> STORED DATA:
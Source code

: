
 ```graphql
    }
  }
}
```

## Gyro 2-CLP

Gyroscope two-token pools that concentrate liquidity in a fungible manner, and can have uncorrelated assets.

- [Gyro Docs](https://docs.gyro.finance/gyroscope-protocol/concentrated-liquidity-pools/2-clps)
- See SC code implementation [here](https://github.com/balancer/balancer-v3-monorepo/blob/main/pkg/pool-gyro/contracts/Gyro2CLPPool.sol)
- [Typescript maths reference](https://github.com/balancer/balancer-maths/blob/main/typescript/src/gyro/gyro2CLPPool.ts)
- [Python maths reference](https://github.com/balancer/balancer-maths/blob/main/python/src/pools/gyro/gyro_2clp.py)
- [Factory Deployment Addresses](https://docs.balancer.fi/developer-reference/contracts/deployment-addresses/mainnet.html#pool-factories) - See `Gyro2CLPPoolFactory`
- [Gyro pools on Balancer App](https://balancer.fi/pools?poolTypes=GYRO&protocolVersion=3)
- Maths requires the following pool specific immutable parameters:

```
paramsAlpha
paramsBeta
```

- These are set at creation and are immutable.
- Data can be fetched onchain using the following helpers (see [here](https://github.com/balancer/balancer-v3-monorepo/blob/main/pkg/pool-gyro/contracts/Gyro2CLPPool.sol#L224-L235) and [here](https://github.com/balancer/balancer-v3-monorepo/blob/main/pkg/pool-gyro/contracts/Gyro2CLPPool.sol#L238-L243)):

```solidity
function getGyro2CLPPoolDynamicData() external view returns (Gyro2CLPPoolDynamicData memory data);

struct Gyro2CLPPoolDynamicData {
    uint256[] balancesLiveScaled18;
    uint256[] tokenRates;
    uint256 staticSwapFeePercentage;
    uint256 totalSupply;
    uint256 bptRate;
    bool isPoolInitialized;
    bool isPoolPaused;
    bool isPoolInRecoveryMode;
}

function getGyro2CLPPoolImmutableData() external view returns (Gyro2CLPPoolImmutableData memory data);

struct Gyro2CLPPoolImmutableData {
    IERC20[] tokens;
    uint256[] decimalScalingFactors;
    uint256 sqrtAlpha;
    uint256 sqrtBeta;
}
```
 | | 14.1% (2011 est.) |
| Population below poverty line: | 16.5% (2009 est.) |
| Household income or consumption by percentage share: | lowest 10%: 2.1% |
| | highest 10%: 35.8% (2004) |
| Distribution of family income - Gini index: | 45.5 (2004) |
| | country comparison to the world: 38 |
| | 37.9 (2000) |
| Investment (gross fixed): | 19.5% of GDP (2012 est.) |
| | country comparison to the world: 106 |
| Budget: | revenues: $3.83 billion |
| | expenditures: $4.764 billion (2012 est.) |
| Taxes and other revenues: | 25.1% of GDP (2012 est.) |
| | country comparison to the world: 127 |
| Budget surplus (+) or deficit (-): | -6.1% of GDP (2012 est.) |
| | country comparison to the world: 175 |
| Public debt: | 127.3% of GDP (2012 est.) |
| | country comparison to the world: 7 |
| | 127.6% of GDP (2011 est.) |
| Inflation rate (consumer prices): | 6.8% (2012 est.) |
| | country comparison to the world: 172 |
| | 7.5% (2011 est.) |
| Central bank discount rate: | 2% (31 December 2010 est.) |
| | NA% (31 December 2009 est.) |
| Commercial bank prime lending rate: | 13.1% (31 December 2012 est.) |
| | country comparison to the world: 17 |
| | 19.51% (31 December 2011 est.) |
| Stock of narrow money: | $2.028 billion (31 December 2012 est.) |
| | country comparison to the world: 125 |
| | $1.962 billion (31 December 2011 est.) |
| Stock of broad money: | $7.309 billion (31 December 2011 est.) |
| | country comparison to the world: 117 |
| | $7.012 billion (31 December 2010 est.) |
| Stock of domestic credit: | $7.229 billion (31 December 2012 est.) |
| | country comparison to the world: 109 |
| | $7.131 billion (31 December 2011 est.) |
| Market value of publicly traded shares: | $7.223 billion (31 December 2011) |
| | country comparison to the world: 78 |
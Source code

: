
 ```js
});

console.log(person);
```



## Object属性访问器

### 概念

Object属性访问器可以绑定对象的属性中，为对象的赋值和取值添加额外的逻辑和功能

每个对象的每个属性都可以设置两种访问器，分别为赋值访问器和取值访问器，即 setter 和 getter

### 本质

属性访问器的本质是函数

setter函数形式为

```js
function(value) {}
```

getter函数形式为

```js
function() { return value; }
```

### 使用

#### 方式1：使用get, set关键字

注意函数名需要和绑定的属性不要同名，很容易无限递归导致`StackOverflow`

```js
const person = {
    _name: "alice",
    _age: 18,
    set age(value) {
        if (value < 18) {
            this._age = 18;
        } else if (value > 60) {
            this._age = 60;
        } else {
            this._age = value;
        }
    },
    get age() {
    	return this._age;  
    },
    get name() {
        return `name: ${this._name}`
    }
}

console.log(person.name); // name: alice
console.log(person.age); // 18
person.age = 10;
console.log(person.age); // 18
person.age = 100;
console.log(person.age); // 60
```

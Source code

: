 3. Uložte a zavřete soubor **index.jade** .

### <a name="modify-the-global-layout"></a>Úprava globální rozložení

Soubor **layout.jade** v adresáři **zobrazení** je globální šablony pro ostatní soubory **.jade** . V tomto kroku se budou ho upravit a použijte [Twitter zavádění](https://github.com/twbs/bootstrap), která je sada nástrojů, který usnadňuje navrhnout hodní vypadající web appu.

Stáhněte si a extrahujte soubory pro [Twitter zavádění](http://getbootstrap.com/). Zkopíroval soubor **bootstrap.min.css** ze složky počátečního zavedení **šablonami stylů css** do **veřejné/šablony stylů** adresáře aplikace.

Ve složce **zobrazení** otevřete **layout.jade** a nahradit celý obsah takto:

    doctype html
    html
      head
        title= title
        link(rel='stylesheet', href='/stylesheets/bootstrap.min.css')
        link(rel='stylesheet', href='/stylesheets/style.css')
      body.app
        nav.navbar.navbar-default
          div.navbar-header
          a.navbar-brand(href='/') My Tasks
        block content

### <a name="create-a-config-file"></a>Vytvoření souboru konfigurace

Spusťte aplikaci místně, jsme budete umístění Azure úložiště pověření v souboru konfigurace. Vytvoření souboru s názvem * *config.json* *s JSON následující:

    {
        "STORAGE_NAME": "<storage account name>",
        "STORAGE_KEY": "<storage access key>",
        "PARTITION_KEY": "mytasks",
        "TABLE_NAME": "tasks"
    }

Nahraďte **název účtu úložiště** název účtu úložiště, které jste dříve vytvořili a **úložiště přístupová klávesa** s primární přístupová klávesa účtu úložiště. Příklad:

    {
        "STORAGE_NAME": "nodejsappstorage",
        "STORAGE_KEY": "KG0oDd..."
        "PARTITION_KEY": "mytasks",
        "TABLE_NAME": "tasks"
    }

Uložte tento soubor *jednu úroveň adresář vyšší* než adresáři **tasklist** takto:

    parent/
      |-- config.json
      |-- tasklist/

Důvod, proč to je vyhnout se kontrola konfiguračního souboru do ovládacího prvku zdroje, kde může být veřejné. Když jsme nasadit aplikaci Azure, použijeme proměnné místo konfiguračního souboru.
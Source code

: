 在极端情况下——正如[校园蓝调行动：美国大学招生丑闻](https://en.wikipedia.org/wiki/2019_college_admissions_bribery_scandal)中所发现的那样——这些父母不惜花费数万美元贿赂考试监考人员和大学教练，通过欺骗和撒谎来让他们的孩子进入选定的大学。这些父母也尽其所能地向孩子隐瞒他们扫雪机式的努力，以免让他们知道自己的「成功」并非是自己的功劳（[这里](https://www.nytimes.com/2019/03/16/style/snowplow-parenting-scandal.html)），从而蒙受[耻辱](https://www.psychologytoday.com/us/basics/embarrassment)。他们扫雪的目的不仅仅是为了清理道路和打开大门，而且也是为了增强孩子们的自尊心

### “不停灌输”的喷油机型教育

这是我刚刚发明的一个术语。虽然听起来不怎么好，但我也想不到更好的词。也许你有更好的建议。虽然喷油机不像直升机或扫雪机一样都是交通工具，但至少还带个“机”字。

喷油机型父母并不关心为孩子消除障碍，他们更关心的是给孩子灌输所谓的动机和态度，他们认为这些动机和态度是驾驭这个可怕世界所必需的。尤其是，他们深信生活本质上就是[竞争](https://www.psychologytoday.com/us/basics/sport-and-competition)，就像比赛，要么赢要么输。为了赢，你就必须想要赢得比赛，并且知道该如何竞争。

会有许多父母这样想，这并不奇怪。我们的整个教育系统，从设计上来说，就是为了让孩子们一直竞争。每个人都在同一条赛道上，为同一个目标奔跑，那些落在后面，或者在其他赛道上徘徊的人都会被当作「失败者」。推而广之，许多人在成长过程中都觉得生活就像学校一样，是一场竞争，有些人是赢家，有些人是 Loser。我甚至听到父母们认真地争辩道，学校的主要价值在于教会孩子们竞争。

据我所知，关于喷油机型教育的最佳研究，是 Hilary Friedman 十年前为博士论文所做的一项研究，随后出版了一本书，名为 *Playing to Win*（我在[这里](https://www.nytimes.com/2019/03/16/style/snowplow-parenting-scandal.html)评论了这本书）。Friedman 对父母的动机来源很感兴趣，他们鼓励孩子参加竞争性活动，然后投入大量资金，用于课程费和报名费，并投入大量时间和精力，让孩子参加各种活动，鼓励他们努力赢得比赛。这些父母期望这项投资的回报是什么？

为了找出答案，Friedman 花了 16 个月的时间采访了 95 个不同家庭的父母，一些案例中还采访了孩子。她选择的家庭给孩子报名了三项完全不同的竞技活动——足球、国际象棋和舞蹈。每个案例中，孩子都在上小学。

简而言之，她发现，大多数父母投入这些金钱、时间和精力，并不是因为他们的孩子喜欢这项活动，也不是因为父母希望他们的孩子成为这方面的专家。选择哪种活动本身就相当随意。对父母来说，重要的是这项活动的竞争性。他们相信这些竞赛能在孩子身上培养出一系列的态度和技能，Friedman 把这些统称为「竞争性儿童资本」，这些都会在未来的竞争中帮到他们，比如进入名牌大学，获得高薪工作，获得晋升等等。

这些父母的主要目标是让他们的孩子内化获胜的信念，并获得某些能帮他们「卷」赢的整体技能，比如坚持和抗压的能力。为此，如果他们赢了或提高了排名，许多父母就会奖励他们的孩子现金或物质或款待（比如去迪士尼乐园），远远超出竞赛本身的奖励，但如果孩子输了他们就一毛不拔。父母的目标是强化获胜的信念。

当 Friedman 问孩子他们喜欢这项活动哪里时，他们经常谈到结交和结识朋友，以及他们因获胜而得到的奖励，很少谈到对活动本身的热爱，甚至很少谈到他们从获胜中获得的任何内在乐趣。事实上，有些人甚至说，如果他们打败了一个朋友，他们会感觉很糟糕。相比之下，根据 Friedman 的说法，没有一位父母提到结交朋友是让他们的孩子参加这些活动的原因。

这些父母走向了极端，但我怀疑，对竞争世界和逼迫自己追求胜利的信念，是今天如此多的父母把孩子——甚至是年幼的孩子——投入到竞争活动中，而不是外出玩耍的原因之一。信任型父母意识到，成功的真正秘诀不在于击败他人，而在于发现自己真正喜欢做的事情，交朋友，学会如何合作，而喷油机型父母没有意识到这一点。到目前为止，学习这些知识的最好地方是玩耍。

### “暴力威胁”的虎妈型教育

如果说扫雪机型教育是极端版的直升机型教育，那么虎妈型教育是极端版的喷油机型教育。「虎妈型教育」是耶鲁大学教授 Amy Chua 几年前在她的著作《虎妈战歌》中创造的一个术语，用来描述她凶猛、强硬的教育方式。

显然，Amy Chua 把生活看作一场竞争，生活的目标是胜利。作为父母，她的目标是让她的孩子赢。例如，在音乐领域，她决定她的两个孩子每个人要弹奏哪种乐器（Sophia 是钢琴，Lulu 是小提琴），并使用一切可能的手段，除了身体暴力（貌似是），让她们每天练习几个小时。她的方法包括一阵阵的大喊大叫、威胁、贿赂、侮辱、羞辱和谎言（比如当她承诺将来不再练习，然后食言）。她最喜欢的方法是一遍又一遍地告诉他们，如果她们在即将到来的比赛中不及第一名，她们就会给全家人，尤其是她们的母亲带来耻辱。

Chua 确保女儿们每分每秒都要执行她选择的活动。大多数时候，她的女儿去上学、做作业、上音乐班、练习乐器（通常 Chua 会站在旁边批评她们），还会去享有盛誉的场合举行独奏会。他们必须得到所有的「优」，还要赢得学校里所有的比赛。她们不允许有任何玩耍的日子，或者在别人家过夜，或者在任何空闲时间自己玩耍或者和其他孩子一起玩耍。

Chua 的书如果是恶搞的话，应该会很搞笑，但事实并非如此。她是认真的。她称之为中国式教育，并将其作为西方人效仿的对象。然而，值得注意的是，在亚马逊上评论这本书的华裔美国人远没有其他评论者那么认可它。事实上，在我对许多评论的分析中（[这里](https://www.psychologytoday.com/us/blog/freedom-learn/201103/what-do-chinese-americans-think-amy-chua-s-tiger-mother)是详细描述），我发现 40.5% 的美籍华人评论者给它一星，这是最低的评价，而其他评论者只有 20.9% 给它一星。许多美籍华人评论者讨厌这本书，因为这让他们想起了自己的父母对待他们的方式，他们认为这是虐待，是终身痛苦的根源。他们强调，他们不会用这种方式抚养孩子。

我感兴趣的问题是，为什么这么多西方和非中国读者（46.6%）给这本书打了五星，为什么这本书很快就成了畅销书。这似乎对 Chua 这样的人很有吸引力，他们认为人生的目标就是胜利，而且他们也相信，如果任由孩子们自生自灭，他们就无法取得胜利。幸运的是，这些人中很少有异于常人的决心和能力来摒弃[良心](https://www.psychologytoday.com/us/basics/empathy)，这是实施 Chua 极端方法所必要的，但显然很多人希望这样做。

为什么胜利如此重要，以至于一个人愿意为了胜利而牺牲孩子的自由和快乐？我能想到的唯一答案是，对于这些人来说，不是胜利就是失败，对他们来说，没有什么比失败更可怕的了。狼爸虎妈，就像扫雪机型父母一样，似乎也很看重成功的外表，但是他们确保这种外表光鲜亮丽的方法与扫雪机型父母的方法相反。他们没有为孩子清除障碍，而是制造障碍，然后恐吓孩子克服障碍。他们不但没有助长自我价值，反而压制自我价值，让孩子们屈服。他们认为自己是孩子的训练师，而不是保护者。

> WHAT YOU HAVE TO DO: Copy the records above faithfully. Begin at their first line, end at the line containing "Gyroscope two-token pools", and include nothing else.

> EXERCISE RESPONSE:
Source code

:
 ```graphql
    }
  }
}
```

## Gyro 2-CLP

Gyroscope two-token pools that concentrate liquidity in a fungible manner, and can have uncorrelated assets.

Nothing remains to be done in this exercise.